Multiple improved residual networks for medical image super-resolution

Abstract The rapid development of deep learning has resulted in great breakthroughs in image super-resolution reconstruction technology in medical imaging modalities. The application of artificial intelligence to medical image processing has been the focus of scholars both domestically and internationally in recent years. Due to the fast super-resolution convolutional neural network (FSRCNN) algorithm has fewer convolutional layers and lacks the correlation between the feature information of adjacent convolutional layers, it is difficult to be used to extract deep information of an image, and the super-resolution rate of the image reconstruction effect is not good. To solve this problem, we propose the multiple improved residual network (MIRN) super-resolution reconstruction method. First, MIRN designs the residual blocks connected by multi-level skips to build multiple improved residual block (MIRB) modules.

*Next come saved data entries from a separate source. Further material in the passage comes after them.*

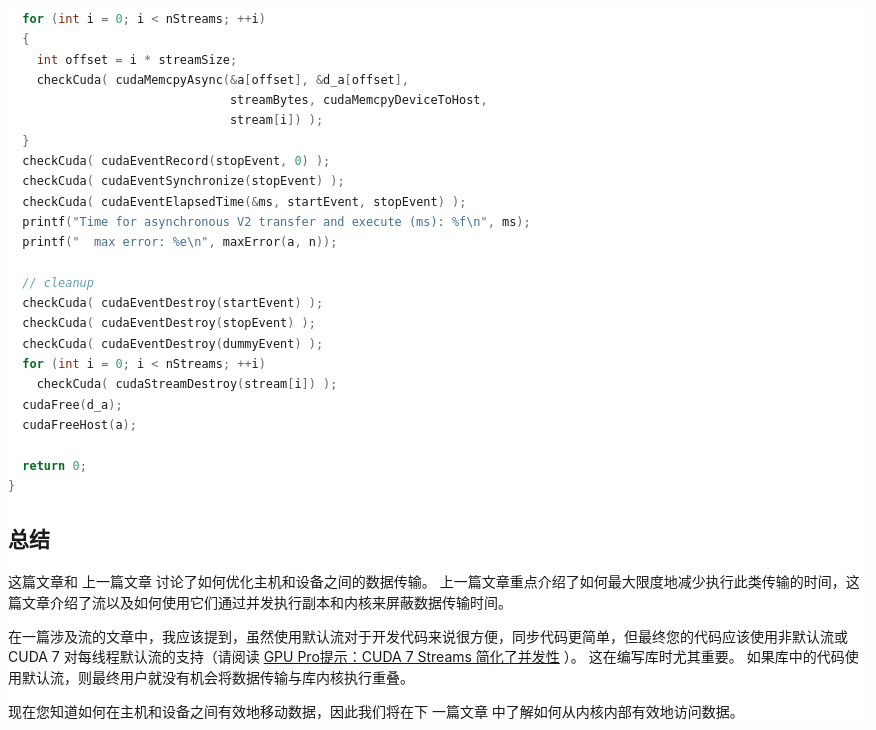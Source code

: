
 ```c
  for (int i = 0; i < nStreams; ++i)
  {
    int offset = i * streamSize;
    checkCuda( cudaMemcpyAsync(&a[offset], &d_a[offset], 
                               streamBytes, cudaMemcpyDeviceToHost,
                               stream[i]) );
  }
  checkCuda( cudaEventRecord(stopEvent, 0) );
  checkCuda( cudaEventSynchronize(stopEvent) );
  checkCuda( cudaEventElapsedTime(&ms, startEvent, stopEvent) );
  printf("Time for asynchronous V2 transfer and execute (ms): %f\n", ms);
  printf("  max error: %e\n", maxError(a, n));

  // cleanup
  checkCuda( cudaEventDestroy(startEvent) );
  checkCuda( cudaEventDestroy(stopEvent) );
  checkCuda( cudaEventDestroy(dummyEvent) );
  for (int i = 0; i < nStreams; ++i)
    checkCuda( cudaStreamDestroy(stream[i]) );
  cudaFree(d_a);
  cudaFreeHost(a);

  return 0;
}
```

## 总结

这篇文章和 上一篇文章 讨论了如何优化主机和设备之间的数据传输。 上一篇文章重点介绍了如何最大限度地减少执行此类传输的时间，这篇文章介绍了流以及如何使用它们通过并发执行副本和内核来屏蔽数据传输时间。

在一篇涉及流的文章中，我应该提到，虽然使用默认流对于开发代码来说很方便，同步代码更简单，但最终您的代码应该使用非默认流或 CUDA 7 对每线程默认流的支持（请阅读 [GPU Pro提示：CUDA 7 Streams 简化了并发性](https://developer.nvidia.com/blog/gpu-pro-tip-cuda-7-streams-simplify-concurrency/) ）。 这在编写库时尤其重要。 如果库中的代码使用默认流，则最终用户就没有机会将数据传输与库内核执行重叠。

现在您知道如何在主机和设备之间有效地移动数据，因此我们将在下 一篇文章 中了解如何从内核内部有效地访问数据。 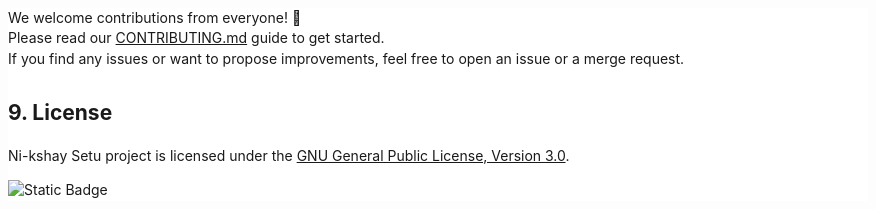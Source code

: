 We welcome contributions from everyone! 🎉  
Please read our [CONTRIBUTING.md](CONTRIBUTING.md) guide to get started.  
If you find any issues or want to propose improvements, feel free to open an issue or a merge request.

## 9. License

Ni-kshay Setu project is licensed under the [GNU General Public License, Version 3.0](https://www.gnu.org/licenses/gpl-3.0).

![Static Badge](https://img.shields.io/badge/Licence-GPL%203.0-blue)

A deep residual network with multi-level skip connection is used to solve the lack of correlation between the characteristic information of adjacent convolutional layers. Then, the stochastic gradient descent method (SGD) is used to train a deep residual network connected by multi-level jumpers with an adjustable learning rate strategy to obtain a super-resolution reconstruction model of the network. Finally, the low-resolution image is input in the MIRN super-resolution reconstruction model, and the residual block obtains the predicted residual eigenvalues and then combines the residual image and the low-resolution image into a high-resolution image. Most quantitative and qualitative evaluations on benchmark datasets demonstrate that the proposed model can better reconstruct the details and textures of images and avoid the over-smoothing of medical images after iteration, and the performance of the proposed algorithm is revealed to be better than that of existing state-of-the-art methods.